Working data
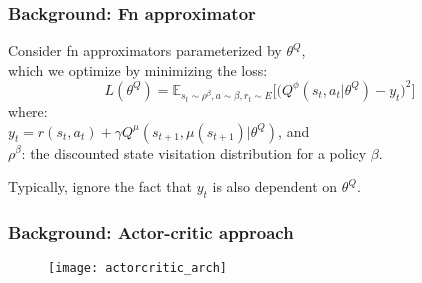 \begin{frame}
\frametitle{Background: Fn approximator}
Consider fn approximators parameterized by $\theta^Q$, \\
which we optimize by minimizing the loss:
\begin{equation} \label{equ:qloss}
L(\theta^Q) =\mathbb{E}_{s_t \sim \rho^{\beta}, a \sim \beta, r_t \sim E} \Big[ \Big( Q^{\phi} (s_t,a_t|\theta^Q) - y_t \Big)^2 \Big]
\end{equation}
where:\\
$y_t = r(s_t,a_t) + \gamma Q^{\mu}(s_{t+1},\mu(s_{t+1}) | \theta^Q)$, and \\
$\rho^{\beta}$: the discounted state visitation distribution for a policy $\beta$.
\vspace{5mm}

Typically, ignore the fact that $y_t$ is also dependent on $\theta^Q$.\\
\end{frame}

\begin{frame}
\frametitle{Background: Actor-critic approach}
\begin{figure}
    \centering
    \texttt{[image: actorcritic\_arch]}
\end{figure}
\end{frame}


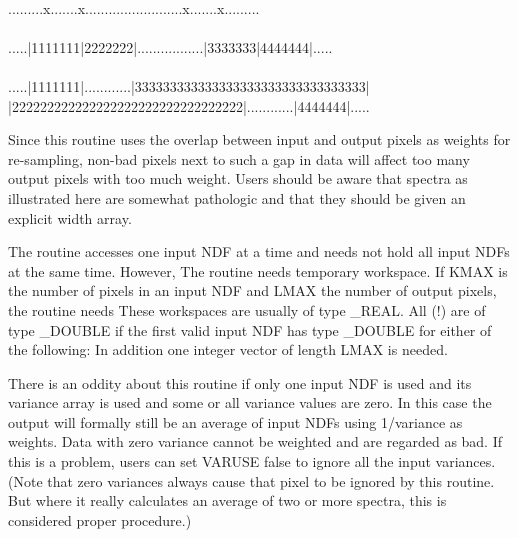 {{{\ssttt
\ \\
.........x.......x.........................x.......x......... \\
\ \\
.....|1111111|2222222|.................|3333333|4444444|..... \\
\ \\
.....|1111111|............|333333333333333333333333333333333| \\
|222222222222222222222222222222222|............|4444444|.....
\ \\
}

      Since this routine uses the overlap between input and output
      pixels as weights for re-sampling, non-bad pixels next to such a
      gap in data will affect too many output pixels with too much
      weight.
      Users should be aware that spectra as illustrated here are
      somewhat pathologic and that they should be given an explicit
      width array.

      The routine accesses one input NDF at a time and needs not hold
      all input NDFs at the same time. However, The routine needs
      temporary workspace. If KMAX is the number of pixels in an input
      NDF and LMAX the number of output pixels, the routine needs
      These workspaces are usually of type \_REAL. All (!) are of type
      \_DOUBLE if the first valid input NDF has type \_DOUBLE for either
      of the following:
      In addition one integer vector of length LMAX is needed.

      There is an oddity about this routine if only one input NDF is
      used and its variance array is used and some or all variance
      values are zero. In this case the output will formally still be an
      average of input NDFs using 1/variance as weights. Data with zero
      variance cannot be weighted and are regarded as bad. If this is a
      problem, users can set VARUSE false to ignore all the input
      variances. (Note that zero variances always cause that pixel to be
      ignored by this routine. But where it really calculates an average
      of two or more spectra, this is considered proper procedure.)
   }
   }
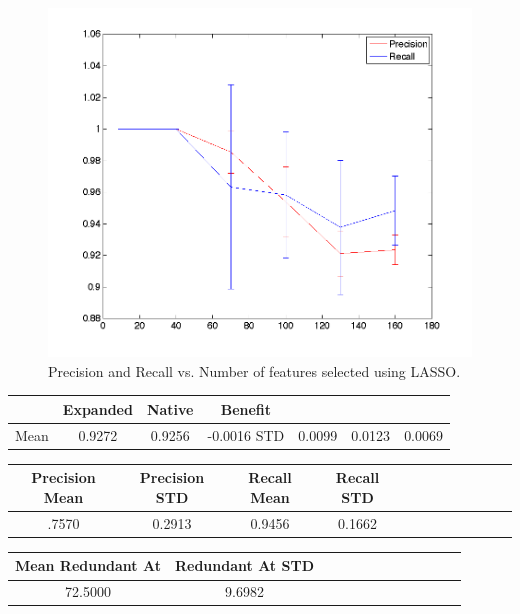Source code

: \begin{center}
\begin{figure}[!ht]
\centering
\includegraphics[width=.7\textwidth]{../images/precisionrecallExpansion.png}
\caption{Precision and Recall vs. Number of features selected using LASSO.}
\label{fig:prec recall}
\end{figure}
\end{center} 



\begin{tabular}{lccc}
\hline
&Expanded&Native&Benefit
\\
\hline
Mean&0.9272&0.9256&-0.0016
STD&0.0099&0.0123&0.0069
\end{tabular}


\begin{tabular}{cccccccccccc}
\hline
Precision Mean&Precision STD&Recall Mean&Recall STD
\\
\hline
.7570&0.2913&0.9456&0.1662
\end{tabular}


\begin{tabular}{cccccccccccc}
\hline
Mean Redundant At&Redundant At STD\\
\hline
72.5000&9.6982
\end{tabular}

Problem to solve
Write out the material above exactly, and omit the pictures it holds.

Task result
 \begin{frame}
\frametitle{Background: Fn approximator}
Consider fn approximators parameterized by $\theta^Q$, \\
which we optimize by minimizing the loss:
\begin{equation} \label{equ:qloss}
L(\theta^Q) =\mathbb{E}_{s_t \sim \rho^{\beta}, a \sim \beta, r_t \sim E} \Big[ \Big( Q^{\phi} (s_t,a_t|\theta^Q) - y_t \Big)^2 \Big]
\end{equation}
where:\\
$y_t = r(s_t,a_t) + \gamma Q^{\mu}(s_{t+1},\mu(s_{t+1}) | \theta^Q)$, and \\
$\rho^{\beta}$: the discounted state visitation distribution for a policy $\beta$.
\vspace{5mm}

Typically, ignore the fact that $y_t$ is also dependent on $\theta^Q$.\\
\end{frame}

\begin{frame}
\frametitle{Background: Actor-critic approach}
\begin{figure}
    \centering
    \texttt{[image: actorcritic\_arch]}
\end{figure}
\end{frame}


 {{{\ssttt
\ \\
.........x.......x.........................x.......x......... \\
\ \\
.....|1111111|2222222|.................|3333333|4444444|..... \\
\ \\
.....|1111111|............|333333333333333333333333333333333| \\
|222222222222222222222222222222222|............|4444444|.....
\ \\
}

      Since this routine uses the overlap between input and output
      pixels as weights for re-sampling, non-bad pixels next to such a
      gap in data will affect too many output pixels with too much
      weight.
      Users should be aware that spectra as illustrated here are
      somewhat pathologic and that they should be given an explicit
      width array.

      The routine accesses one input NDF at a time and needs not hold
      all input NDFs at the same time. However, The routine needs
      temporary workspace. If KMAX is the number of pixels in an input
      NDF and LMAX the number of output pixels, the routine needs
      These workspaces are usually of type \_REAL. All (!) are of type
      \_DOUBLE if the first valid input NDF has type \_DOUBLE for either
      of the following:
      In addition one integer vector of length LMAX is needed.

      There is an oddity about this routine if only one input NDF is
      used and its variance array is used and some or all variance
      values are zero. In this case the output will formally still be an
      average of input NDFs using 1/variance as weights. Data with zero
      variance cannot be weighted and are regarded as bad. If this is a
      problem, users can set VARUSE false to ignore all the input
      variances. (Note that zero variances always cause that pixel to be
      ignored by this routine. But where it really calculates an average
      of two or more spectra, this is considered proper procedure.)
   }
   }
Source code

: \begin{center}
\begin{figure}[!ht]
\centering
\includegraphics[width=.7\textwidth]{../images/precisionrecallExpansion.png}
\caption{Precision and Recall vs. Number of features selected using LASSO.}
\label{fig:prec recall}
\end{figure}
\end{center} 



\begin{tabular}{lccc}
\hline
&Expanded&Native&Benefit
\\
\hline
Mean&0.9272&0.9256&-0.0016
STD&0.0099&0.0123&0.0069
\end{tabular}


\begin{tabular}{cccccccccccc}
\hline
Precision Mean&Precision STD&Recall Mean&Recall STD
\\
\hline
.7570&0.2913&0.9456&0.1662
\end{tabular}


\begin{tabular}{cccccccccccc}
\hline
Mean Redundant At&Redundant At STD\\
\hline
72.5000&9.6982
\end{tabular}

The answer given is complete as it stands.